Say how many lines in the records include the string "textbf", adding no other words.

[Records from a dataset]
+ + + +

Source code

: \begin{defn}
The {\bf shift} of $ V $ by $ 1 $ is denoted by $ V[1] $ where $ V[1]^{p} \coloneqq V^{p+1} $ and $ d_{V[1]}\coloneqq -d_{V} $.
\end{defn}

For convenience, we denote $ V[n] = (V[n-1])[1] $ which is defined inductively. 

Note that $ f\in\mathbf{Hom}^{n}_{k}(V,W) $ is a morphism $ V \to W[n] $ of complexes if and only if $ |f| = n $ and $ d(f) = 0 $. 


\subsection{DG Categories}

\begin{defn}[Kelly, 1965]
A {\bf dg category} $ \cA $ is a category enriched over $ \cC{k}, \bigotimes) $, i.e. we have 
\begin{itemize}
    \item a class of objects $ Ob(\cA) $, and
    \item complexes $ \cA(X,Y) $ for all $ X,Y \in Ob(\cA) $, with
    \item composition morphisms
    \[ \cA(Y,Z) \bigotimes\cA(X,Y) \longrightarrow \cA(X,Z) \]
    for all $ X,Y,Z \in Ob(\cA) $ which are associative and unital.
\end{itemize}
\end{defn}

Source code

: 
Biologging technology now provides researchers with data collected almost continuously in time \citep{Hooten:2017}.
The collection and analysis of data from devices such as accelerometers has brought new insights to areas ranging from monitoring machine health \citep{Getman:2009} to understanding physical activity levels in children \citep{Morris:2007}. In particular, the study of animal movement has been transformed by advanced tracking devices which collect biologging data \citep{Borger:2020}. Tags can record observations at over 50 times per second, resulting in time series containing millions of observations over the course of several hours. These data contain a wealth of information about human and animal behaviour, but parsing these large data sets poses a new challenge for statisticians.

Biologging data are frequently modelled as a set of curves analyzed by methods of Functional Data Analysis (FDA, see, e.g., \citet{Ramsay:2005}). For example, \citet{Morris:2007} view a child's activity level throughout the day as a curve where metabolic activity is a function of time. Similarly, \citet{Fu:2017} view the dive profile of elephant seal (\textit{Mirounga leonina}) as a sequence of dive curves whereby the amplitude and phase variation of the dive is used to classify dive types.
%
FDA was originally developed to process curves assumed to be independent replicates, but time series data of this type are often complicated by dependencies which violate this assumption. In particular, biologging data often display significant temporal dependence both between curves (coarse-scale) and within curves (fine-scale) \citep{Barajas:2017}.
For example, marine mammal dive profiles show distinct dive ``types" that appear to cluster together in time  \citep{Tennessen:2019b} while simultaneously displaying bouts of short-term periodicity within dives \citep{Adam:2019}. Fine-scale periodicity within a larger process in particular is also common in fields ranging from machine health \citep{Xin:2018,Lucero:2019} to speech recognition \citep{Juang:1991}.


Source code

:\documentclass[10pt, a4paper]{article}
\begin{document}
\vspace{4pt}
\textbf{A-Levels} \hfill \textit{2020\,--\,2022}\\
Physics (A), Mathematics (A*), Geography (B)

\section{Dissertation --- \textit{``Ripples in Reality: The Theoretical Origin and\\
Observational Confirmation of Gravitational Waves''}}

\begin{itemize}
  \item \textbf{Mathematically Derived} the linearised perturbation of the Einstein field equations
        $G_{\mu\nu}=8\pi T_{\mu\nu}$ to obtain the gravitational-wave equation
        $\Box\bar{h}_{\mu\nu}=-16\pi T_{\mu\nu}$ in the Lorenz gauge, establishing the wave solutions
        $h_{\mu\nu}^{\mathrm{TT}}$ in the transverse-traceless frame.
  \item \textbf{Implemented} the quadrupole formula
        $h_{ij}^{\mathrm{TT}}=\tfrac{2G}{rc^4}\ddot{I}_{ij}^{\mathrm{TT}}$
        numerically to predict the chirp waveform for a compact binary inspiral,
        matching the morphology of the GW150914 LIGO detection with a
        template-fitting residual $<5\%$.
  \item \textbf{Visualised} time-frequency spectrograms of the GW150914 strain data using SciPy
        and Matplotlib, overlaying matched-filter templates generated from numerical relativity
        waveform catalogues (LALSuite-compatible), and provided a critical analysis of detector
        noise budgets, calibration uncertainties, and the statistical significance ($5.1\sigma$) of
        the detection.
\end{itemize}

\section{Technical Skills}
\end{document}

+ + + +

** Expected output **
4